The Roman Catholic archbishop of Newark, N.J., has advised priests under his jurisdiction that people who reject church teaching -- for instance, by being in a same-sex marriage or even endorsing marriage equality -- are not to receive communion or other sacraments.
The letter from Archbishop John Myers, sent to priests this week, also prohibits churches and other Catholic institutions from serving as venues for any person or organization opposed to Catholic doctrine, Religion News Service reports. Myers's missive further states that Catholics, "especially ministers and others who represent the Church, should not participate in or be present at religious events or events intended to endorse or support those who reject or ignore Church teaching and Canon Law."
The directive comes as bishops from around the world are meeting at the Vatican to discuss family-related issues, such as whether to let divorced and remarried Catholics receive the sacraments and how the church can be more welcoming to LGBT Catholics, even given its long-standing opposition to same-sex relationships.
"The guidelines could also up the ante for the coming election season, when Catholic candidates who support abortion rights or gay rights are sometimes challenged by conservatives over whether they should receive Communion," the news service notes.

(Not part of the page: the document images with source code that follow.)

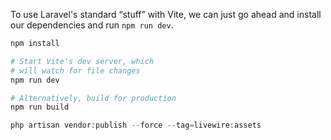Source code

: To use Laravel's standard “stuff” with Vite, we can just go ahead and install our dependencies and run `npm run dev`.

```bash
npm install

# Start Vite's dev server, which
# will watch for file changes
npm run dev 

# Alternatively, build for production 
npm run build
```

```php
php artisan vendor:publish --force --tag=livewire:assets
```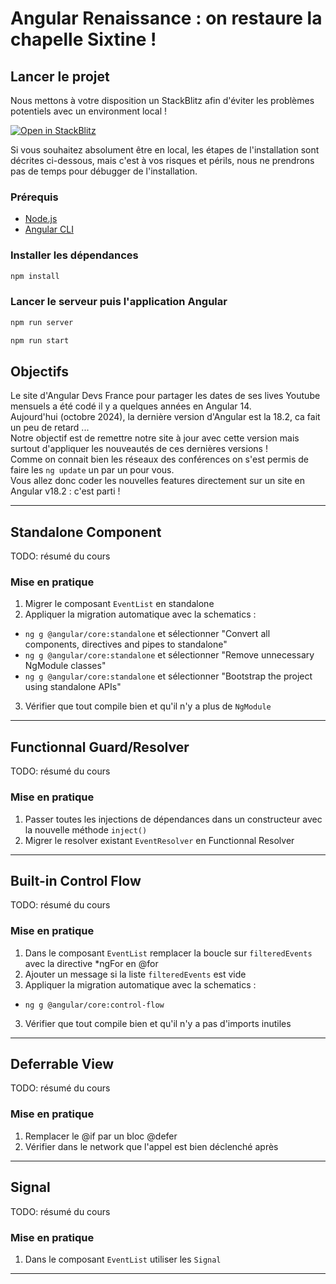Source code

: # Angular Renaissance : on restaure la chapelle Sixtine !

## Lancer le projet

Nous mettons à votre disposition un StackBlitz afin d'éviter les problèmes potentiels avec un environment local !

<a href="https://stackblitz.com/fork/github/angular-devs-france/workshop-migration" target="_blank">
  <img alt="Open in StackBlitz" src="https://developer.stackblitz.com/img/open_in_stackblitz.svg" />
</a>  

Si vous souhaitez absolument être en local, les étapes de l'installation sont décrites ci-dessous, mais c'est à vos risques et périls, nous ne prendrons pas de temps pour débugger de l'installation. 

### Prérequis

- [Node.js](https://nodejs.org/en/download/)
- [Angular CLI](https://angular.io/cli)

### Installer les dépendances
```bash
npm install
```

### Lancer le serveur puis l'application Angular
```bash
npm run server
```

```bash
npm run start
```

## Objectifs

Le site d'Angular Devs France pour partager les dates de ses lives Youtube mensuels a été codé il y a quelques années en Angular 14.  
Aujourd'hui (octobre 2024), la dernière version d'Angular est la 18.2, ca fait un peu de retard ...  
Notre objectif est de remettre notre site à jour avec cette version mais surtout d'appliquer les nouveautés de ces dernières versions !  
Comme on connait bien les réseaux des conférences on s'est permis de faire les `ng update` un par un pour vous.  
Vous allez donc coder les nouvelles features directement sur un site en Angular v18.2 : c'est parti !

---

## Standalone Component 

TODO: résumé du cours 

### Mise en pratique

1. Migrer le composant `EventList` en standalone
2. Appliquer la migration automatique avec la schematics : 
- `ng g @angular/core:standalone` et sélectionner "Convert all components, directives and pipes to standalone"
- `ng g @angular/core:standalone` et sélectionner "Remove unnecessary NgModule classes"
- `ng g @angular/core:standalone` et sélectionner "Bootstrap the project using standalone APIs"
3. Vérifier que tout compile bien et qu'il n'y a plus de `NgModule`

---

## Functionnal Guard/Resolver

TODO: résumé du cours 

### Mise en pratique

1. Passer toutes les injections de dépendances dans un constructeur avec la nouvelle méthode `inject()`
2. Migrer le resolver existant `EventResolver` en Functionnal Resolver 

---

## Built-in Control Flow

TODO: résumé du cours 

### Mise en pratique

1. Dans le composant `EventList` remplacer la boucle sur `filteredEvents` avec la directive *ngFor en @for
2. Ajouter un message si la liste `filteredEvents` est vide 
3. Appliquer la migration automatique avec la schematics : 
- `ng g @angular/core:control-flow` 
3. Vérifier que tout compile bien et qu'il n'y a pas d'imports inutiles

---

## Deferrable View

TODO: résumé du cours 

### Mise en pratique

1. Remplacer le @if par un bloc @defer
2. Vérifier dans le network que l'appel est bien déclenché après

---

## Signal

TODO: résumé du cours 

### Mise en pratique

1. Dans le composant `EventList` utiliser les `Signal`

---
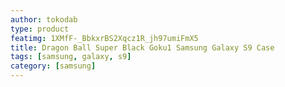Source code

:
 ```yaml
---
author: tokodab
type: product
featimg: 1XMfF-_BbkxrBS2Xqcz1R_jh97umiFmX5
title: Dragon Ball Super Black Goku1 Samsung Galaxy S9 Case
tags: [samsung, galaxy, s9]
category: [samsung]
---
```

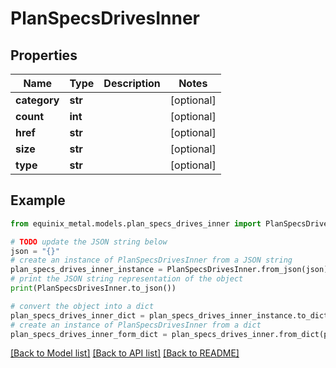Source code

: # PlanSpecsDrivesInner


## Properties

Name | Type | Description | Notes
------------ | ------------- | ------------- | -------------
**category** | **str** |  | [optional] 
**count** | **int** |  | [optional] 
**href** | **str** |  | [optional] 
**size** | **str** |  | [optional] 
**type** | **str** |  | [optional] 

## Example

```python
from equinix_metal.models.plan_specs_drives_inner import PlanSpecsDrivesInner

# TODO update the JSON string below
json = "{}"
# create an instance of PlanSpecsDrivesInner from a JSON string
plan_specs_drives_inner_instance = PlanSpecsDrivesInner.from_json(json)
# print the JSON string representation of the object
print(PlanSpecsDrivesInner.to_json())

# convert the object into a dict
plan_specs_drives_inner_dict = plan_specs_drives_inner_instance.to_dict()
# create an instance of PlanSpecsDrivesInner from a dict
plan_specs_drives_inner_form_dict = plan_specs_drives_inner.from_dict(plan_specs_drives_inner_dict)
```
[[Back to Model list]](../README.md#documentation-for-models) [[Back to API list]](../README.md#documentation-for-api-endpoints) [[Back to README]](../README.md)



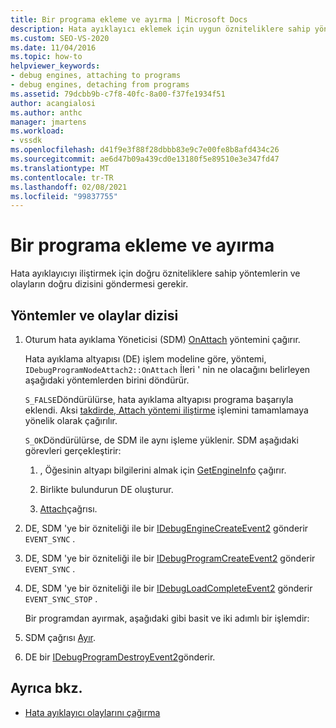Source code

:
 ```yaml
---
title: Bir programa ekleme ve ayırma | Microsoft Docs
description: Hata ayıklayıcı eklemek için uygun özniteliklere sahip yöntemlerin ve olayların doğru sırasını gönderme hakkında bilgi edinin.
ms.custom: SEO-VS-2020
ms.date: 11/04/2016
ms.topic: how-to
helpviewer_keywords:
- debug engines, attaching to programs
- debug engines, detaching from programs
ms.assetid: 79dcbb9b-c7f8-40fc-8a00-f37fe1934f51
author: acangialosi
ms.author: anthc
manager: jmartens
ms.workload:
- vssdk
ms.openlocfilehash: d41f9e3f88f28dbbb83e9c7e00fe8b8afd434c26
ms.sourcegitcommit: ae6d47b09a439cd0e13180f5e89510e3e347fd47
ms.translationtype: MT
ms.contentlocale: tr-TR
ms.lasthandoff: 02/08/2021
ms.locfileid: "99837755"
---
```

# <a name="attaching-and-detaching-to-a-program"></a>Bir programa ekleme ve ayırma
Hata ayıklayıcıyı iliştirmek için doğru özniteliklere sahip yöntemlerin ve olayların doğru dizisini göndermesi gerekir.

## <a name="sequence-of-methods-and-events"></a>Yöntemler ve olaylar dizisi

1. Oturum hata ayıklama Yöneticisi (SDM) [OnAttach](../../extensibility/debugger/reference/idebugprogramnodeattach2-onattach.md) yöntemini çağırır.

    Hata ayıklama altyapısı (DE) işlem modeline göre, yöntemi, `IDebugProgramNodeAttach2::OnAttach` İleri ' nin ne olacağını belirleyen aşağıdaki yöntemlerden birini döndürür.

    `S_FALSE`Döndürülürse, hata ayıklama altyapısı programa başarıyla eklendi. Aksi [takdirde, Attach yöntemi iliştirme](../../extensibility/debugger/reference/idebugengine2-attach.md) işlemini tamamlamaya yönelik olarak çağırılır.

    `S_OK`Döndürülürse, de SDM ile aynı işleme yüklenir. SDM aşağıdaki görevleri gerçekleştirir:

   1. , Öğesinin altyapı bilgilerini almak için [GetEngineInfo](../../extensibility/debugger/reference/idebugprogramnode2-getengineinfo.md) çağırır.

   2. Birlikte bulundurun DE oluşturur.

   3. [Attach](../../extensibility/debugger/reference/idebugengine2-attach.md)çağrısı.

2. DE, SDM 'ye bir özniteliği ile bir [IDebugEngineCreateEvent2](../../extensibility/debugger/reference/idebugenginecreateevent2.md) gönderir `EVENT_SYNC` .

3. DE, SDM 'ye bir özniteliği ile bir [IDebugProgramCreateEvent2](../../extensibility/debugger/reference/idebugprogramcreateevent2.md) gönderir `EVENT_SYNC` .

4. DE, SDM 'ye bir özniteliği ile bir [IDebugLoadCompleteEvent2](../../extensibility/debugger/reference/idebugloadcompleteevent2.md) gönderir `EVENT_SYNC_STOP` .

   Bir programdan ayırmak, aşağıdaki gibi basit ve iki adımlı bir işlemdir:

5. SDM çağrısı [Ayır](../../extensibility/debugger/reference/idebugprogram2-detach.md).

6. DE bir [IDebugProgramDestroyEvent2](../../extensibility/debugger/reference/idebugprogramdestroyevent2.md)gönderir.

## <a name="see-also"></a>Ayrıca bkz.
- [Hata ayıklayıcı olaylarını çağırma](../../extensibility/debugger/calling-debugger-events.md)
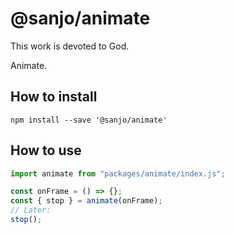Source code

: # @sanjo/animate

This work is devoted to God.

Animate.

## How to install

```
npm install --save '@sanjo/animate'
```

## How to use

```js
import animate from "packages/animate/index.js";

const onFrame = () => {};
const { stop } = animate(onFrame);
// Later:
stop();
```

Myers's position is clearly that they should not. "Catholics must be in a marriage recognized as valid by the Church to receive Holy Communion or the other sacraments," his letter says. "Non-Catholics and any Catholic who publicly rejects Church teaching or discipline, either by public statements or by joining or supporting organizations which do so, are not to receive the Sacraments. They are asked to be honest to themselves and to the Church community" -- therefore not coming forward for communion and putting the priest in a position to refuse them.
A spokesman for Myers said recent social and political developments motivated the archbishop to send the letter. "With so much being generated in the media with regard to issues like same-sex unions and such, this memo about ensuring that Catholic teaching is adhered to in all situations -- especially with regard to the use of diocesan properties and facilities -- seemed appropriate," archdiocesan spokesman James Goodness told RNS. The Newark archdiocese covers more than 200 parishes in northern New Jersey.
There have been several instances of LGBT Catholics being denied communion at family funerals. And the question of facilities use came up recently during Pope Francis's visit to Philadelphia -- a Catholic parish would not allow a pro-LGBT group to hold events on its property, so the group moved the events to a Methodist church.
Detroit's Catholic archbishop, however, recently softened his position about who should receive communion. Archbishop Allen Vigneron once said that receiving communion while supporting marriage equality would be like committing perjury, but this summer he said the decision whether to take communion is an individual one: "Given the variety of circumstances which go into a person's particular situation, the best way forward for one person may not be best for another."